MySQL has been updated to 5.0.22 to solve security issues
Posted by Richard5 under MySQLComments Off
I received an email yesterday on the MySQL announce list which told me about a new update on MySQL. This time the release was to solve a security hole that recently was discovered. It seems it was possible to inject SQL statements that you didn’t want to happen.
Security fix: An SQL-injection security hole has been found in multibyte encoding processing. The bug was in the server, incorrectly parsing the string escaped with mysql_real_escape(). This vulnerability was discovered and reported by Josh Berkus and Tom Lane as part of the inter-project security collaboration of the OSDB consortium.
You can read more about the issue in the release statement.
Unfortunately our issue for Mac OS X users hasn’t been solved yet. We still don’t get shared binaries in this release.
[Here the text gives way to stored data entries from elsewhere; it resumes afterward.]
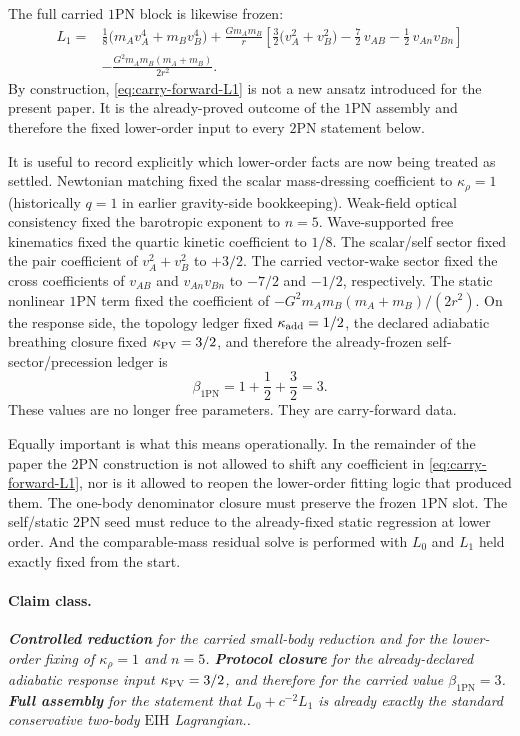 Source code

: \documentclass[11pt]{article}
\newcommand{\OnePN}{\mathrm{1PN}}
\newcommand{\TwoPN}{\mathrm{2PN}}
\newcommand{\EIH}{\mathrm{EIH}}
\newcommand{\krho}{\kappa_{\rho}}
\newcommand{\Controlled}{\textbf{Controlled reduction}}
\newcommand{\Protocol}{\textbf{Protocol closure}}
\newcommand{\FullMatch}{\textbf{Full assembly}}
\newcommand{\claimclass}[1]{\paragraph{Claim class.}\emph{#1.}}
\begin{document}
The full carried \(\OnePN\) block is likewise frozen:
\begin{align}
L_1={}&
\frac18\bigl(m_A v_A^4+m_B v_B^4\bigr)
+\frac{Gm_A m_B}{r}
\left[
\frac32\bigl(v_A^2+v_B^2\bigr)
-\frac72\,v_{AB}
-\frac12\,v_{An}v_{Bn}
\right]
\nonumber\\
&
-\frac{G^2m_A m_B(m_A+m_B)}{2r^2}.
\label{eq:carry-forward-L1}
\end{align}
By construction, \cref{eq:carry-forward-L1} is not a new ansatz introduced for the
present paper. It is the already-proved outcome of the \(\OnePN\) assembly and therefore
the fixed lower-order input to every \(\TwoPN\) statement below.

It is useful to record explicitly which lower-order facts are now being treated as
settled.
Newtonian matching fixed the scalar mass-dressing coefficient to
\(\krho=1\) (historically \(q=1\) in earlier gravity-side bookkeeping).
Weak-field optical consistency fixed the barotropic exponent to
\(n=5\).
Wave-supported free kinematics fixed the quartic kinetic coefficient to \(1/8\).
The scalar/self sector fixed the pair coefficient of \(v_A^2+v_B^2\) to \(+3/2\).
The carried vector-wake sector fixed the cross coefficients of \(v_{AB}\) and
\(v_{An}v_{Bn}\) to \(-7/2\) and \(-1/2\), respectively.
The static nonlinear \(\OnePN\) term fixed the coefficient of
\(-G^2m_A m_B(m_A+m_B)/(2r^2)\).
On the response side, the topology ledger fixed
\(\kappa_{\rm add}=1/2\), the declared adiabatic breathing closure fixed
\(\kappa_{\rm PV}=3/2\), and therefore the already-frozen self-sector/precession ledger is
\begin{equation}
\beta_{\OnePN}=1+\frac12+\frac32=3.
\label{eq:carry-forward-beta1pn}
\end{equation}
These values are no longer free parameters. They are carry-forward data.

Equally important is what this means operationally. In the remainder of the paper the
\(\TwoPN\) construction is not allowed to shift any coefficient in
\cref{eq:carry-forward-L1}, nor is it allowed to reopen the lower-order fitting logic
that produced them. The one-body denominator closure must preserve the frozen
\(\OnePN\) slot. The self/static \(\TwoPN\) seed must reduce to the already-fixed static
regression at lower order. And the comparable-mass residual solve is performed with
\(L_0\) and \(L_1\) held exactly fixed from the start.

\claimclass{\Controlled{} for the carried small-body reduction and for the lower-order
fixing of \(\krho=1\) and \(n=5\). \Protocol{} for the already-declared adiabatic response
input \(\kappa_{\rm PV}=3/2\), and therefore for the carried value
\(\beta_{\OnePN}=3\). \FullMatch{} for the statement that
\(L_0+c^{-2}L_1\) is already exactly the standard conservative two-body \(\EIH\)
Lagrangian.}
\end{document}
I’m working on a solution with Jeff Stubbs to provide the shared libraries. We really need those shared libraries to be able to compile your own postfix server with support for MySQL and SSL/TLS. This currently isn’t possible because MySQL provides us with static libraries which have been compiled with SSL support as well, as told before. So during the linking phase you end up with multiple definitions of symbols which don’t help. We are nearing a good solution so keep watching this space for more info.
Maybe you can help to push MySQL to provide shared libraries in the binary install package by adding your voice to the bug report in at the MySQL site. Add your voice by commenting. This is as far as I know the best way to let them know we think this is an important feature.